Queens DA Faces Growing Pressure to Throw Out Prakash Churaman Conviction

Sue Brisk (Indypendent)

Sue Brisk (Indypendent)

Seventy-five people rallied in front of the Queens Criminal Courthouse on Monday, May 3 to demand that Queens District Attorney Melinda Katz drop all charges against Prakash Churaman, whose overturned 2018 murder conviction has spurred growing questions about the extent of police, prosecutorial and judicial misconduct across the borough.

Churaman was sent to Rikers Island prison at the age of 15 on the charge of taking part in a home invasion that resulted in the murder of his friend Taquane Clark. The primary evidence? A witness’s claim that she recognized his voice and a confession that Prakash says was coerced by police detective Barry Brown.

The initial conviction was overturned by an Appeals Court which found that Judge Kenneth Holder had improperly barred Churaman’s lawyers from calling before the jury an expert on the unreliability of juvenile confessions. It wasn’t until more than a year later that Judge Holder, who was prodded by a growing grassroots movement that Churaman had built for himself, granted Churaman bail so that he could go home for the first time in six years as he awaits his retrial.

There have now been three rallies for Churaman, each one larger than the last. At this most recent rally, activists made connections between Churaman’s case and that of Chanel Lewis, convicted in 2019 for the murder and sexual assault of Karina Ventrano, a highly publicized case that many critics say was marked by egregious misconduct.

“I commend Prakash for having the courage to refuse to have his name slandered to comfort racial injustice,” said Mo Glover, an organizer with the campaign to overturn Lewis’ conviction. “He refused to take anything less than his freedom and his name back. “Chanel Lewis’s case is very similar to Prakash.”

Both Lewis and Churaman were convicted in part on the basis of confessions that they say were coerced by detective Barry Brown. And both were prosecuted by former head of homicide in Queens DA office Brad Leventhal, who was recently forced to resign after an investigation found that in 1996 he had hidden police reports and other evidence pointing to the innocence of three men who were found guilty of murdering a store owner and an off-duty police officer. The men served 24 years in prison before their convictions were vacated in April due to prosecutorial misconduct. (In 2019, Theodore Hamm reported for The Indypendent that Leventhal withheld evidence from the defense during Chanel Lewis’s retrial.)

When Melinda Katz ran for DA in 2019, she was the favored choice of the Democratic machine that has handpicked judges and prosecutors in Queens for generations.
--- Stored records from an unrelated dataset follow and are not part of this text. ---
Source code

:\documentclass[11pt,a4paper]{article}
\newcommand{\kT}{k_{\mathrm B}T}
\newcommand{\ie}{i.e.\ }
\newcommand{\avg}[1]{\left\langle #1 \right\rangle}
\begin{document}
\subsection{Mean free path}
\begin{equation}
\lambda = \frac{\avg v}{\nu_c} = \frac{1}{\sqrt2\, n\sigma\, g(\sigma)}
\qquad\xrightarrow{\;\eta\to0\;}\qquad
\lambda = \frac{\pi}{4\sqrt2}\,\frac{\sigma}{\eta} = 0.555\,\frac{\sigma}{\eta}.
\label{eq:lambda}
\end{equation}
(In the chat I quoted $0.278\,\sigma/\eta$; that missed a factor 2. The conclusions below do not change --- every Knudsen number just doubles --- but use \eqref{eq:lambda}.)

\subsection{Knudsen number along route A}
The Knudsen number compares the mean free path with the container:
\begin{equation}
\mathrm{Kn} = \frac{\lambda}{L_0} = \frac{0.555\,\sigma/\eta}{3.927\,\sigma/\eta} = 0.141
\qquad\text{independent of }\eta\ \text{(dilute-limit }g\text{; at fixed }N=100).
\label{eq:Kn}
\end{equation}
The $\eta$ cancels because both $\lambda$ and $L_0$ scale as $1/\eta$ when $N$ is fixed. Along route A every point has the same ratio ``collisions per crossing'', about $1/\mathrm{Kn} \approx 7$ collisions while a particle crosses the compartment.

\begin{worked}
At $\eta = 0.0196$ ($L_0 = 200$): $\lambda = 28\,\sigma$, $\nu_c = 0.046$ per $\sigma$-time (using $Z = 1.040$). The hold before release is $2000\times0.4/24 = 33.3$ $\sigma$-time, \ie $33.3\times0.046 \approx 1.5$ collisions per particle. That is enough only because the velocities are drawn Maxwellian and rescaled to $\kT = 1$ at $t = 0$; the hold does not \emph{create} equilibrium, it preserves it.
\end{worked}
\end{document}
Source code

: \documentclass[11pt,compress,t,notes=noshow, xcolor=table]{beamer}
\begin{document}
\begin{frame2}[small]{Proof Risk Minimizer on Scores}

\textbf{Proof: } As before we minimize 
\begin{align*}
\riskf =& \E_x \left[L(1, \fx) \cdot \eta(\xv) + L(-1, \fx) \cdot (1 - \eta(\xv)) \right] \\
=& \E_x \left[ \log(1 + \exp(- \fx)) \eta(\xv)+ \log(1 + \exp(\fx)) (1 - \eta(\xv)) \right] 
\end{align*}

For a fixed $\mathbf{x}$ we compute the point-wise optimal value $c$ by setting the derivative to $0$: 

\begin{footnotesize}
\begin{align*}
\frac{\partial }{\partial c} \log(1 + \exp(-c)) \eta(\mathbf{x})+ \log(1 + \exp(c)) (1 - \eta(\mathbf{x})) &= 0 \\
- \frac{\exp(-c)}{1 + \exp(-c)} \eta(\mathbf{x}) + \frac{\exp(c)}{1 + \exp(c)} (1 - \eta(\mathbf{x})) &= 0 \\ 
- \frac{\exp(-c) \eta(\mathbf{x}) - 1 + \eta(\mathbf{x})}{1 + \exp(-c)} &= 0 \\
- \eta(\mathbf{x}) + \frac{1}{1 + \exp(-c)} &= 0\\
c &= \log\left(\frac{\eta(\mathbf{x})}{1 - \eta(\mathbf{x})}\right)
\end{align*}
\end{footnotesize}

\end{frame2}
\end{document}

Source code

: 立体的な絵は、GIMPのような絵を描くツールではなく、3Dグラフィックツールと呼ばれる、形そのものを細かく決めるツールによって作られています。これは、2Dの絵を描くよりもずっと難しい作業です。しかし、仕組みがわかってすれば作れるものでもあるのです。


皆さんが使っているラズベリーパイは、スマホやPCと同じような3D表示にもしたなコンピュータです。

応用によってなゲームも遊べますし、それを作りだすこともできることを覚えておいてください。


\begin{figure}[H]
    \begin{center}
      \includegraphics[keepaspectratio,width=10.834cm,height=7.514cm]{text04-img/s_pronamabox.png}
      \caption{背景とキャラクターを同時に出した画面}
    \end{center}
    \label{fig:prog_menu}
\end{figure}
Katz unexpectedly found herself in a dogfight against the progressive campaign of public defender Tiffany Cabán. Eager to court progressive votes, Katz pledged to establish a Conviction Integrity Unit (CIU) to review some of the cases of those imprisoned by her controversial predecessor Richard Brown — and she told WNYC’s Brian Lehrer that she would see if Lewis should be one of the cases reviewed.

A year and a half later, the CIU has helped to uncover Leventhal’s misdeeds, but Katz remains silent on Lewis and Churaman. The new DA may be reluctant to shine too bright a light on the secrets of the Richard Brown regime. But many of those secrets are incarcerated human beings with families and supporters.

Prakash Churaman’s conviction has already been overturned, but supporters are demanding that Katz drop charges and not put him and his family through another trial. His next court date is July 14. According to his lawyer Jose Nieves, the prosecution has “indicated they’re going to object again to our expert witnesses.”

Nieves told the Indypendent that he wants to call at least three expert witnesses: one on juvenile forced confessions, another on earwitness reliability (to challenge the other primary evidence against Churaman) and a third on the vulnerabilities of Churaman when he was interrogated as a 15-year-old who had already been put through the juvenile system and family court.

One hurdle Churaman faces is that these challenges will be heard by the same judge, Kenneth Holder, whose refusal to allow key defense testimony was the basis of the first trial being overturned. In addition to prosecutorial misconduct, another major issue raised at the May 3 rally is the role of trial judges who are supposed to be a check on overzealous prosecutors.

The judge in the Lewis trial was Michael Aloise, a former prosecutor whose daughter works in the Queens DA office and who reportedly wore purple ties during the trial to demonstrate solidarity with the victim’s family. Like Aloise, Holder is a former prosecutor in the Queens DA office. Given how much the criminal justice system depends on judicial impartiality, it seems at least worth questioning whether judges can truly be impartial when one side is their former co-workers and the other side are the lawyers they used to go up against.

The Indypendent’s previous coverage of Prakash Churaman’s case noted that Holder has had 27 convictions reversed on appeal. Holder didn’t appreciate the scrutiny. During Churaman’s previous court date in February, Holder complained about the Indy article and even chastised attorney Nieves for allowing himself to be quoted in it.

Churaman vows to continue fighting for his own freedom and to organize more rallies to increase the pressure on the Queens DA. His refusal to plead guilty to a crime he says he did not commit in exchange for a lesser sentence has inspired other victims of the mass incarceration machine to join him at rallies and start speaking out. One of those people is Aaron, a member of the Free Prakash Alliance who spoke at the rally about his own traumatic teenage experience with the NYPD:

“I wish I was as courageous as Prakash because I plead out. I thought if I go to trial it’s over for me … My Mom is sitting there crying in the court saying just do what they say. Because that’s what they do — they get not just you but every single person around you to break. That’s the most regrettable thing I ever did in my life is plea to something I never did. But can you claim me? They got over me once. And I’m not letting it happen to him.”